Skip to content
Alexandre Rademaker edited this page Sep 3, 2021 · 24 revisions

Request For Comments: MRS

Overview

Minimal Recursion Semantics (MRS; see Copestake et al., 2005) is a framework for computational semantics characterised by a flat structure (hence the "minimal recursion"). It allows for underspecification, so true scopal ambiguities can be left ambiguous, or fully specified if needed. This RFC aims to be a reference document for developers writing code to process MRSs.

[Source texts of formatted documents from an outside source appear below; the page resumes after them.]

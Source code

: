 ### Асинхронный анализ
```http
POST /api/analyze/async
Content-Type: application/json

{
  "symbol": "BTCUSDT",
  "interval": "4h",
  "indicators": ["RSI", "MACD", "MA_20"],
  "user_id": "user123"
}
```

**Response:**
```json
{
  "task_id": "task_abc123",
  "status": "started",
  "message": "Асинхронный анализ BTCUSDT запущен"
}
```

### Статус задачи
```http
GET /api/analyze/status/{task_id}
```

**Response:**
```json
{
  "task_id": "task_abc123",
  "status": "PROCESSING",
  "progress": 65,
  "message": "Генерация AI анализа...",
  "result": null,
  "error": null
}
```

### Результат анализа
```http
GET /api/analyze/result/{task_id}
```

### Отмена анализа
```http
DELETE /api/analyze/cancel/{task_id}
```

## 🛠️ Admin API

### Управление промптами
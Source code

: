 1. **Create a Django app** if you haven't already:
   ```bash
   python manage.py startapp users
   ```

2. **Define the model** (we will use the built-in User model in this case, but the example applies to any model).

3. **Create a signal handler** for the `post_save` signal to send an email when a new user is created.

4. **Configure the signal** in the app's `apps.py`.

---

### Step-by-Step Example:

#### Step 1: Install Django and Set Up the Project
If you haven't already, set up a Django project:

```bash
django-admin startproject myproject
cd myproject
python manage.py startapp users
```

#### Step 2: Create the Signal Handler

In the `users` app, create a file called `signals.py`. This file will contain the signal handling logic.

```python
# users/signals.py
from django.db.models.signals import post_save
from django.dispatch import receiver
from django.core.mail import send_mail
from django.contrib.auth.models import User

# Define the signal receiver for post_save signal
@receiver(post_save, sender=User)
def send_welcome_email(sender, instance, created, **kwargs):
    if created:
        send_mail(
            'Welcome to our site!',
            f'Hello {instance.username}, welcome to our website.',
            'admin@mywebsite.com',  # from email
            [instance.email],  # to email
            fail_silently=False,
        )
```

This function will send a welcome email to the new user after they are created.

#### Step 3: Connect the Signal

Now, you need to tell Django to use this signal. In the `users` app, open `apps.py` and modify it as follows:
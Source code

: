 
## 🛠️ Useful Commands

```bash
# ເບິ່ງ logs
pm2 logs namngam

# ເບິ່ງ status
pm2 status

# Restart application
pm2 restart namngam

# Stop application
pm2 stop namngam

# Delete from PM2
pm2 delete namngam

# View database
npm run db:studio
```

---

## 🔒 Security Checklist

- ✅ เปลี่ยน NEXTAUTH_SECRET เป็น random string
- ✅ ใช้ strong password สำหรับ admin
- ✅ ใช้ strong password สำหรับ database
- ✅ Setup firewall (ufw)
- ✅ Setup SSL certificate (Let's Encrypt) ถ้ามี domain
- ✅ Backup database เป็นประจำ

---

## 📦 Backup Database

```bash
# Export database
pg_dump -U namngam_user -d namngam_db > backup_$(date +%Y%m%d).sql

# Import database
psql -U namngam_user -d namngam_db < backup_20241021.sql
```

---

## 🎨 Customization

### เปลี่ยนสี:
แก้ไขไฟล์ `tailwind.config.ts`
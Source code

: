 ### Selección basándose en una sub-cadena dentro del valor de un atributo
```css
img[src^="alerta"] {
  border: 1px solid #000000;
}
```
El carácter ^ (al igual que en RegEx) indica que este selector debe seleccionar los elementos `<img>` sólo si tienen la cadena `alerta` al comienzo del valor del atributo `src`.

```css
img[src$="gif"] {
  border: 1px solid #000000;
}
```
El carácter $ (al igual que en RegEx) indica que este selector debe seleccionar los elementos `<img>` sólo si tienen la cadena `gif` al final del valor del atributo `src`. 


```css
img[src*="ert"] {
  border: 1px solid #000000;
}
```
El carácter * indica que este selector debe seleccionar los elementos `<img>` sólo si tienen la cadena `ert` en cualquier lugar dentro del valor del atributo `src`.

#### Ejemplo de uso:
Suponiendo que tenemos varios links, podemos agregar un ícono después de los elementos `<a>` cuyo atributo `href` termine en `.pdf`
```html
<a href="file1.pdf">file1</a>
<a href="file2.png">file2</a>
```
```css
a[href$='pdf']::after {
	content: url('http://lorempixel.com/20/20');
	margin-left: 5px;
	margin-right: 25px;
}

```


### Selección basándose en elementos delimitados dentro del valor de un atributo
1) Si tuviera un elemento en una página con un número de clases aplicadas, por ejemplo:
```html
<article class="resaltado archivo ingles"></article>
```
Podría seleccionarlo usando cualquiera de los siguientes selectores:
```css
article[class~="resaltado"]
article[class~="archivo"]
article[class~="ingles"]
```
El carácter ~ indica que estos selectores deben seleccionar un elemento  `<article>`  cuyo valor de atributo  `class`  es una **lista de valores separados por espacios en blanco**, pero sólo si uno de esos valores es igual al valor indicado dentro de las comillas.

See below for the formal properties of MRS objects. For ways to represent MRS objects textually, see the serialization formats section.

Unless otherwise noted, most information below is adapted from Copestake et al. (2005). The reader is referred to this paper for more information on the theory of MRS.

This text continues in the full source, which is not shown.